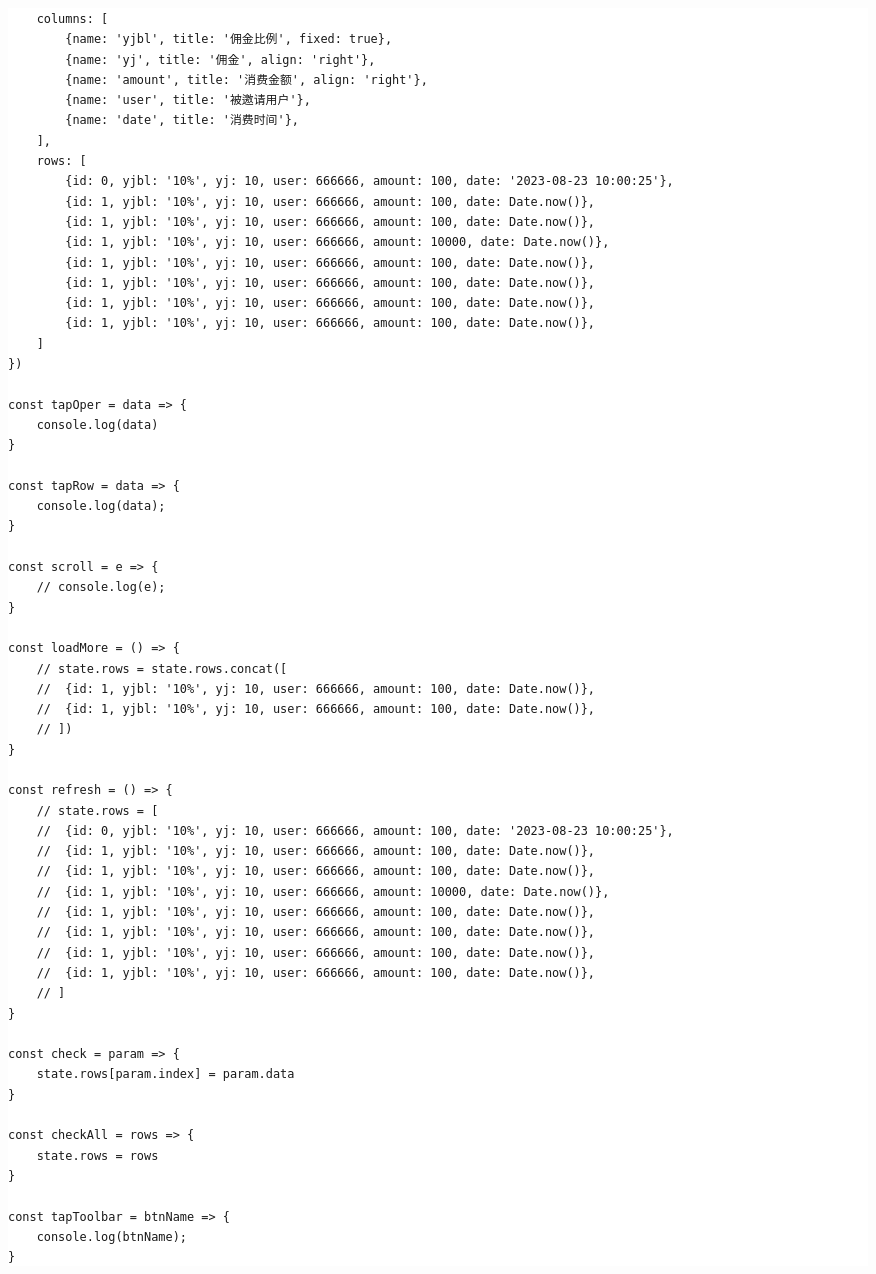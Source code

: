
 ```
	columns: [
		{name: 'yjbl', title: '佣金比例', fixed: true},
		{name: 'yj', title: '佣金', align: 'right'},
		{name: 'amount', title: '消费金额', align: 'right'},
		{name: 'user', title: '被邀请用户'},
		{name: 'date', title: '消费时间'},
	],
	rows: [
		{id: 0, yjbl: '10%', yj: 10, user: 666666, amount: 100, date: '2023-08-23 10:00:25'},
		{id: 1, yjbl: '10%', yj: 10, user: 666666, amount: 100, date: Date.now()},
		{id: 1, yjbl: '10%', yj: 10, user: 666666, amount: 100, date: Date.now()},
		{id: 1, yjbl: '10%', yj: 10, user: 666666, amount: 10000, date: Date.now()},
		{id: 1, yjbl: '10%', yj: 10, user: 666666, amount: 100, date: Date.now()},
		{id: 1, yjbl: '10%', yj: 10, user: 666666, amount: 100, date: Date.now()},
		{id: 1, yjbl: '10%', yj: 10, user: 666666, amount: 100, date: Date.now()},
		{id: 1, yjbl: '10%', yj: 10, user: 666666, amount: 100, date: Date.now()},
	]
})

const tapOper = data => {
	console.log(data)
}

const tapRow = data => {
	console.log(data);
}

const scroll = e => {
	// console.log(e);
}

const loadMore = () => {
	// state.rows = state.rows.concat([
	// 	{id: 1, yjbl: '10%', yj: 10, user: 666666, amount: 100, date: Date.now()},
	// 	{id: 1, yjbl: '10%', yj: 10, user: 666666, amount: 100, date: Date.now()},
	// ])
}

const refresh = () => {
	// state.rows = [
	// 	{id: 0, yjbl: '10%', yj: 10, user: 666666, amount: 100, date: '2023-08-23 10:00:25'},
	// 	{id: 1, yjbl: '10%', yj: 10, user: 666666, amount: 100, date: Date.now()},
	// 	{id: 1, yjbl: '10%', yj: 10, user: 666666, amount: 100, date: Date.now()},
	// 	{id: 1, yjbl: '10%', yj: 10, user: 666666, amount: 10000, date: Date.now()},
	// 	{id: 1, yjbl: '10%', yj: 10, user: 666666, amount: 100, date: Date.now()},
	// 	{id: 1, yjbl: '10%', yj: 10, user: 666666, amount: 100, date: Date.now()},
	// 	{id: 1, yjbl: '10%', yj: 10, user: 666666, amount: 100, date: Date.now()},
	// 	{id: 1, yjbl: '10%', yj: 10, user: 666666, amount: 100, date: Date.now()},
	// ]
}

const check = param => {
	state.rows[param.index] = param.data
}

const checkAll = rows => {
	state.rows = rows
}

const tapToolbar = btnName => {
	console.log(btnName);
}
```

· · · ·

■ **Work task**
Return every line holding the word "param" from the records.

■ **Task response**
const check = param => {
	state.rows[param.index] = param.data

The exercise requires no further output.